To a poor sap like me, a thousand bucks is a big deal. Things you want and need suddenly do the Can-Can across your eyes: DVDs, CDs, stereos, computer upgrades, Ikea, clothes, porn, books, visits to the vet, current I.D., socks and underwear. And then you remember you can barely afford a credit card payment as it is. There are things that can wait, that I can still afford to pay for with cash, if I remember to do it. And then there are those things that can’t wait.
If I’m not agonizing over my finances, I’m agonizing over going home to visit my mother. It’s been over a year since my last visit, a short one with a wedding in the middle of it. My mother has been hounding me to come back since. “Any time you want to come home, the door is always open,” she’ll say in her broken English, while I nod, unbeknownst to her.
“I’ll come home as soon as I can afford it,” I’ll tell her, knowing full well she’ll front the fare. All I would have to do is ask, but I can’t – couldn’t. She would have to offer. Not out of piety, but propriety. She paid for my last visit home, and I was sworn to secrecy by the power of attorney – my sister, Olive. My mother’s finances are carefully guarded; if I get a plane ticket, everyone will want one, or so our father led us to believe. Those extra thousand bucks is my plane ticket home. All the same, I was willing to put the trip off until the New Year.
The thing about the Karmic method of accounting is that when the balances are in your favour, you are presented with something you’ve been putting off, something that needs to be addressed. That is why not long after I confirmed the extended line of credit, I got an email from my sister telling me my mother had consented to going into a retirement home and the house I grew up in was going to be sold, as soon as December.
This is something I’ve had plenty of time to prepare for. My last visit home Olive said it was time. Olive doesn’t smoke, but she has the intensity of some who does.” There just aren’t enough hands to do the job,” she explained on the way to Pizza Hut. “Mom needs the kind of twenty-four hour care only a health-care professional can offer. As it is now she’s constantly being bussed around town to get fed, bathed, and sleep.
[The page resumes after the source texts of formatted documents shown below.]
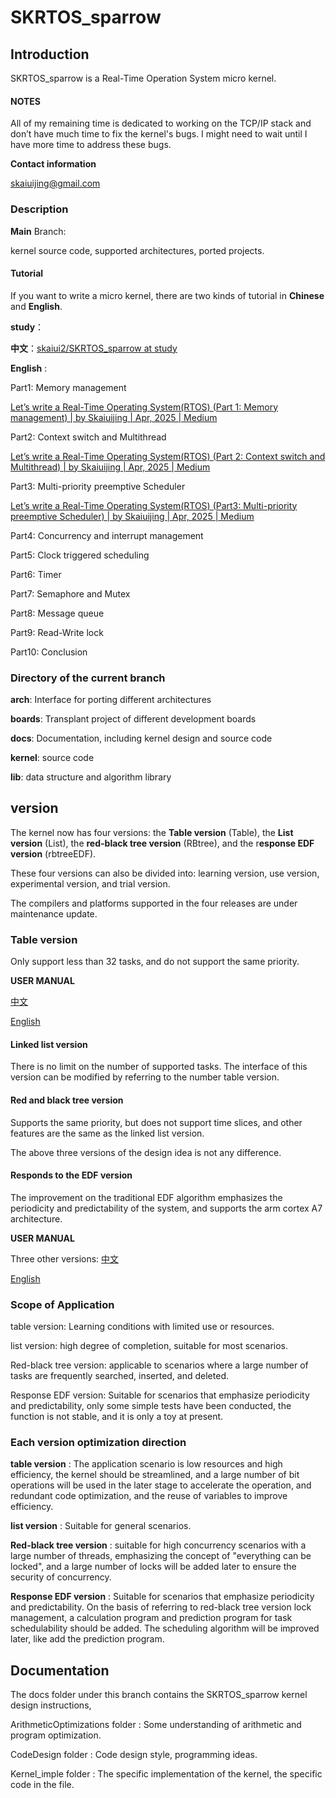 # SKRTOS_sparrow

## Introduction

SKRTOS_sparrow is a Real-Time Operation System micro kernel.  

#### NOTES

All of my remaining time is dedicated to working on the TCP/IP stack and don’t have much time to fix the kernel's bugs. I might need to wait until I have more time to address these bugs.

**Contact information**

skaiuijing@gmail.com

### Description

**Main** Branch:

kernel source code, supported architectures, ported projects.



#### Tutorial

If you want to write a micro kernel, there are two kinds of tutorial in **Chinese** and **English**.

**study**：

**中文**：[skaiui2/SKRTOS_sparrow at study](https://github.com/skaiui2/SKRTOS_sparrow/tree/study)

**English** : 

Part1: Memory management

[Let’s write a Real-Time Operating System(RTOS) (Part 1: Memory management) | by Skaiuijing | Apr, 2025 | Medium](https://medium.com/@skaiuijing/lets-write-a-real-time-operating-system-rtos-part-1-5873f6c2184f)

Part2: Context switch and Multithread

[Let’s write a Real-Time Operating System(RTOS) (Part 2: Context switch and Multithread) | by Skaiuijing | Apr, 2025 | Medium](https://medium.com/@skaiuijing/lets-write-a-real-time-operating-system-rtos-part-2-8cc3cd11c8cf)

Part3: Multi-priority preemptive Scheduler

[Let’s write a Real-Time Operating System(RTOS) (Part3: Multi-priority preemptive Scheduler) | by Skaiuijing | Apr, 2025 | Medium](https://medium.com/@skaiuijing/lets-write-a-real-time-operating-system-rtos-part3-multi-priority-preemptive-scheduler-167152ce9719)

Part4: Concurrency and interrupt management

Part5: Clock triggered scheduling

Part6: Timer

Part7: Semaphore and Mutex

Part8: Message queue

Part9: Read-Write lock

Part10: Conclusion



### Directory of the current branch

**arch**: Interface for porting different architectures

**boards**: Transplant project of different development boards

**docs**: Documentation, including kernel design and source code

**kernel**: source code

**lib**: data structure and algorithm library



## version

The kernel now has four versions: the  **Table version** (Table), the **List version** (List), the **red-black tree version** (RBtree), and the r**esponse EDF version** (rbtreeEDF).

These four versions can also be divided into: learning version, use version, experimental version, and trial version.

The compilers and platforms supported in the four releases are under maintenance update.

### Table version

Only support less than 32 tasks, and do not support the same priority.

**USER MANUAL**

[中文](UserManual/中文/tableUser.md)

[English](UserManual/English/tableUser.md)

#### Linked list version

There is no limit on the number of supported tasks. The interface of this version can be modified by referring to the number table version.

#### Red and black tree version

Supports the same priority, but does not support time slices, and other features are the same as the linked list version.

The above three versions of the design idea is not any difference.

#### Responds to the EDF version

The improvement on the traditional EDF algorithm emphasizes the periodicity and predictability of the system, and supports the arm cortex A7 architecture.

**USER MANUAL**

Three other versions: [中文](UserManual/English/other.md)

[English](UserManual/English/other.md)

### Scope of Application

table version: Learning conditions with limited use or resources.

list version: high degree of completion, suitable for most scenarios.

Red-black tree version: applicable to scenarios where a large number of tasks are frequently searched, inserted, and deleted.

Response EDF version: Suitable for scenarios that emphasize periodicity and predictability, only some simple tests have been conducted, the function is not stable, and it is only a toy at present.



### Each version optimization direction

**table version** : The application scenario is low resources and high efficiency, the kernel should be streamlined, and a large number of bit operations will be used in the later stage to accelerate the operation, and redundant code optimization, and the reuse of variables to improve efficiency.

**list version** : Suitable for general scenarios.

**Red-black tree version** : suitable for high concurrency scenarios with a large number of threads, emphasizing the concept of "everything can be locked", and a large number of locks will be added later to ensure the security of concurrency.

**Response EDF version** : Suitable for scenarios that emphasize periodicity and predictability. On the basis of referring to red-black tree version lock management, a calculation program and prediction program for task schedulability should be added. The scheduling algorithm will be improved later, like add the prediction program.



## Documentation

The docs folder  under this branch contains the SKRTOS_sparrow kernel design instructions,

ArithmeticOptimizations folder  : Some understanding of arithmetic and program optimization.

CodeDesign folder  : Code design style, programming ideas.

Kernel_imple folder  : The specific implementation of the kernel, the specific code in the file.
She hates all the running around and she’s afraid to be in the house alone. But she drives out anyone who tries living with her in the house.”
“So what’s stopping you?”
“Hoss,” Olive grunted.
Hoss is my oldest brother. Since my father passed away five years ago, he’s been acting like the family patriarch. His attempts have been met with stone faces and clenched fists. The house is, and always has been a bone of contention with my brother. He feels he deserves it. Since Dad died, he’s been using the garage as storage space for all his unfinished “Projects.” Our father’s once pristine garage, with row upon row of garden tool, shovels, and lawns chairs is crammed so tight with twisted metal objects and broken engines, you can’t even get a car in it.
“He won’t let go of that house,” Olive explained. “The house is falling apart. It’s crying out for a young family to move in and fix it up. It needs a new life, like the one we started when we moved there from Portugal.”
Like my bills, I thought I had more time. Hoss and my sisters have been at a stalemate for months over my mother – it had the potential to go on for years or at least until she died, which is probably what Hoss was counting on. My sister Laura’s email threw me for a loop. “We put our foot down,” she wrote. “And he crumbled.”
I scoured my mental chequebook. When was the soonest I could possibly go? Was there time to come home for Christmas? Maybe we could have one last cathartic Christmas dinner in the house we grew up in, like the Thanksgiving dinner we had before my father died. I called Laura to bounce my ideas off her.
“Olive says she might be able to get her into a home by the twentieth of this month,” she said.
“Wow!”
“This has been in the works for a while now.”
“I know. I just wanted to see the old house – be inside the old house – one more time.”
“The estate says that as long as mom isn’t living there, the house and everything in it goes up for sale. You know Dad, a Libra until the end; he didn’t want anyone getting that house but mom.”
“That house won’t last a minute on the market.”
“There’s still escrow to consider. We’ll put in a few conditions. Don’t worry, there’s still time.”
Money and time: Between the two I don’t know which I hate more and have less of.